- [Your instructions] Every record below needs to be set down exactly. Pictures do not belong in the copy.

[Data for analysis Boundary: Start]

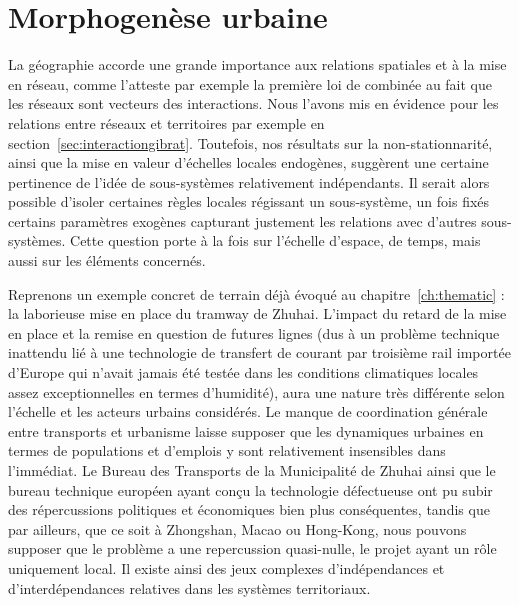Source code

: 



\chapter{Morphogenèse urbaine}

\label{ch:morphogenesis} %





La géographie accorde une grande importance aux relations spatiales et à la mise en réseau, comme l'atteste par exemple la première loi de  combinée au fait que les réseaux sont vecteurs des interactions. Nous l'avons mis en évidence pour les relations entre réseaux et territoires par exemple en section~\ref{sec:interactiongibrat}. Toutefois, nos résultats sur la non-stationnarité, ainsi que la mise en valeur d'échelles locales endogènes, suggèrent une certaine pertinence de l'idée de sous-systèmes relativement indépendants. Il serait alors possible d'isoler certaines règles locales régissant un sous-système, un fois fixés certains paramètres exogènes capturant justement les relations avec d'autres sous-systèmes. Cette question porte à la fois sur l'échelle d'espace, de temps, mais aussi sur les éléments concernés.

Reprenons un exemple concret de terrain déjà évoqué au chapitre~\ref{ch:thematic} : la laborieuse mise en place du tramway de Zhuhai. L'impact du retard de la mise en place et la remise en question de futures lignes (dus à un problème technique inattendu lié à une technologie de transfert de courant par troisième rail importée d'Europe qui n'avait jamais été testée dans les conditions climatiques locales assez exceptionnelles en termes d'humidité), aura une nature très différente selon l'échelle et les acteurs urbains considérés. Le manque de coordination générale entre transports et urbanisme laisse supposer que les dynamiques urbaines en termes de populations et d'emplois y sont relativement insensibles dans l'immédiat. Le Bureau des Transports de la Municipalité de Zhuhai ainsi que le bureau technique européen ayant conçu la technologie défectueuse ont pu subir des répercussions politiques et économiques bien plus conséquentes, tandis que par ailleurs, que ce soit à Zhongshan, Macao ou Hong-Kong, nous pouvons supposer que le problème a une repercussion quasi-nulle, le projet ayant un rôle uniquement local. Il existe ainsi des jeux complexes d'indépendances et d'interdépendances relatives dans les systèmes territoriaux.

[Data for analysis Boundary: End]

- [Solution to the exercise]
Source code

: 



\chapter{Morphogenèse urbaine}

\label{ch:morphogenesis} %





La géographie accorde une grande importance aux relations spatiales et à la mise en réseau, comme l'atteste par exemple la première loi de  combinée au fait que les réseaux sont vecteurs des interactions. Nous l'avons mis en évidence pour les relations entre réseaux et territoires par exemple en section~\ref{sec:interactiongibrat}. Toutefois, nos résultats sur la non-stationnarité, ainsi que la mise en valeur d'échelles locales endogènes, suggèrent une certaine pertinence de l'idée de sous-systèmes relativement indépendants. Il serait alors possible d'isoler certaines règles locales régissant un sous-système, un fois fixés certains paramètres exogènes capturant justement les relations avec d'autres sous-systèmes. Cette question porte à la fois sur l'échelle d'espace, de temps, mais aussi sur les éléments concernés.

Reprenons un exemple concret de terrain déjà évoqué au chapitre~\ref{ch:thematic} : la laborieuse mise en place du tramway de Zhuhai. L'impact du retard de la mise en place et la remise en question de futures lignes (dus à un problème technique inattendu lié à une technologie de transfert de courant par troisième rail importée d'Europe qui n'avait jamais été testée dans les conditions climatiques locales assez exceptionnelles en termes d'humidité), aura une nature très différente selon l'échelle et les acteurs urbains considérés. Le manque de coordination générale entre transports et urbanisme laisse supposer que les dynamiques urbaines en termes de populations et d'emplois y sont relativement insensibles dans l'immédiat. Le Bureau des Transports de la Municipalité de Zhuhai ainsi que le bureau technique européen ayant conçu la technologie défectueuse ont pu subir des répercussions politiques et économiques bien plus conséquentes, tandis que par ailleurs, que ce soit à Zhongshan, Macao ou Hong-Kong, nous pouvons supposer que le problème a une repercussion quasi-nulle, le projet ayant un rôle uniquement local. Il existe ainsi des jeux complexes d'indépendances et d'interdépendances relatives dans les systèmes territoriaux.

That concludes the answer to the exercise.